Independent eval of Openai/privacy-filter vs GLiNER on 600 PII samples. The model is much better than naive benchmarks make it look
OpenAI dropped Privacy Filter last month under Apache 2.0 and I wanted to see how it actually stacks up against the other serious open weight option for PII detection, GLiNER large-v2.1. Ran a full head to head on 600 labeled samples from ai4privacy (400 English, 200 across French, German, Spanish, Italian, Dutch).
The headline finding is that openai/privacy-filter is genuinely strong, but you'd never know it from a quick benchmark.
Here's why:
Openai/privacy-filter is a token classifier with a GPT style BPE tokenizer. BPE prepends a space to most tokens, so when you decode token boundaries back to character offsets, every span is off by one character compared to a human annotation. Score the model with strict exact span matching, which is the obvious first thing to do, and it looks much worse than it is. Almost every "miss" is actually a correct detection with a one character offset.

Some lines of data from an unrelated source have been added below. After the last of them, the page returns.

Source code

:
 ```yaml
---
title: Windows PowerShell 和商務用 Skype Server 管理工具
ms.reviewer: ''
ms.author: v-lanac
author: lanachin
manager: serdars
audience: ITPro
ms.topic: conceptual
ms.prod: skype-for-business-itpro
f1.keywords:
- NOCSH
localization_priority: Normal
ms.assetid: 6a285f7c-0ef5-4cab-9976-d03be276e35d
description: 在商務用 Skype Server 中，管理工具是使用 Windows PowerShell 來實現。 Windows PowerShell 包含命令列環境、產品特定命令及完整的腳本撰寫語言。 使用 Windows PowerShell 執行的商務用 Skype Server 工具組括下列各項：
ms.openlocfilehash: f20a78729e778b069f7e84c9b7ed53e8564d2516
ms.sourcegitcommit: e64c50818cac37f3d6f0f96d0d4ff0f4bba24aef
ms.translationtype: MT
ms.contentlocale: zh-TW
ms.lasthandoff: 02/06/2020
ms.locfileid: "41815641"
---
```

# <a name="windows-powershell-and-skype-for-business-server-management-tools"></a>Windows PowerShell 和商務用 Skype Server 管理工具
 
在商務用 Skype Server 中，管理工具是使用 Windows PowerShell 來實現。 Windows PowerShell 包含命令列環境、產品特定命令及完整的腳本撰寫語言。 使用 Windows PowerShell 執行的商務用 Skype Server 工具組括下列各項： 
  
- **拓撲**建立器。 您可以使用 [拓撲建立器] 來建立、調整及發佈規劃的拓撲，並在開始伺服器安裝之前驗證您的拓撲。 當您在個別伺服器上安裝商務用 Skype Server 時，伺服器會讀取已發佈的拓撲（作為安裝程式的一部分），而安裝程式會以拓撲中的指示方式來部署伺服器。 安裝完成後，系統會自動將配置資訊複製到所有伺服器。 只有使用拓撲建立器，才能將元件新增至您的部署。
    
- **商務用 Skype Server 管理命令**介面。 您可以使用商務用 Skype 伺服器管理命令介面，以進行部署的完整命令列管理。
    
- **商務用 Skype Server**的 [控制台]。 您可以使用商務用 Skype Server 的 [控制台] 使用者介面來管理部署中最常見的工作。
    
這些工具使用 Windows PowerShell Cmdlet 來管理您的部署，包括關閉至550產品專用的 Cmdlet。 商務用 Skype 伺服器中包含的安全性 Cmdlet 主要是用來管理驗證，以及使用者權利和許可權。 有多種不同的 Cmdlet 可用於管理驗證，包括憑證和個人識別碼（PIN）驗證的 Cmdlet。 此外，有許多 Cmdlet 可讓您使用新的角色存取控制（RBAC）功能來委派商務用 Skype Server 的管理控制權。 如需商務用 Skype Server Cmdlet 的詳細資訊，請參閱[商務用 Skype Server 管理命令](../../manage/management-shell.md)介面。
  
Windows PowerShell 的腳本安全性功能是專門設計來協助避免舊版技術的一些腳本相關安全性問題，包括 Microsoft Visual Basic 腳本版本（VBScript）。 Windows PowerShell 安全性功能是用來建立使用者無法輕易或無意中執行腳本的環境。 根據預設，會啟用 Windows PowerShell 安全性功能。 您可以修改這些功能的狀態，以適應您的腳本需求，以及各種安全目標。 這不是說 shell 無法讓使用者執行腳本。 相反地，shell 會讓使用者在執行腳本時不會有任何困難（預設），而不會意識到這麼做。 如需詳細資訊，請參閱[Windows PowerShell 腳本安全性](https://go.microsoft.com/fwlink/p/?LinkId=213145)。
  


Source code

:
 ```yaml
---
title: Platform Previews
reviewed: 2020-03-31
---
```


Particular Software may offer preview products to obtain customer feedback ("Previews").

The numbers tell the story:
| Model | Strict F1 | Boundary F1 |
|---|---|---|
| GLiNER large-v2.1 | 0.367 | 0.416 |
| openai/privacy-filter | 0.155 | 0.498 |
The 0.34 strict to boundary gap for openai/privacy-filter is entirely tokenizer artifact, not real misses. Once you score with boundary overlap (any character overlap with correct label), the model wins overall.
Per category on boundary scoring (English):
- EMAIL: openai 0.99, GLiNER 0.73
- PHONE: openai 0.67, GLiNER 0.51
- PERSON: openai 0.69, GLiNER 0.62
- DATE: openai 0.27, GLiNER 0.26
- ADDRESS: GLiNER 0.39, openai 0.37
EMAIL is essentially solved. 0.987 F1 in English, 1.000 across the multilingual set.
A few other things worth knowing if you're considering deploying it:
- It's faster than GLiNER on CPU (~2.8 vs ~1.1 samples/sec) thanks to the MoE sparse activation. 1.5B total params but only 50M active per forward pass.
- Multilingual performance is actually stronger than English on boundary scoring. Counterintuitive given the model card flags non-English as a risk, but the numbers are what they are.
- The model is more conservative than GLiNER. Higher precision, lower recall. If you're building a redaction pipeline where missing PII is unacceptable, GLiNER's recall heavy profile may be a better fit. If false positives break downstream parsing, openai/privacy-filter wins.
- It needs
trust_remote_code=Trueand the dev branch of transformers right now. The model class hasn't landed in a stable release yet. Mildly annoying but not a blocker. - The eight categories are fixed (person, address, email, phone, url, date, account_number, secret). For anything outside that you'd need GLiNER's zero shot interface.
Two openai/privacy-filter categories (account_number and secret) had no equivalent gold labels in ai4privacy and were excluded from scoring. A finance or credentials heavy dataset would be needed to evaluate those.
Full writeup, Code, predictions and all CSVs in the comments below 👇
Disclosure: I work on Neo AI Engineer, and the eval pipeline was built by Neo from a single prompt. I reviewed the methodology and validated the results before publishing. The numbers and findings stand on their own, happy to talk about the agent side separately if anyone's interested.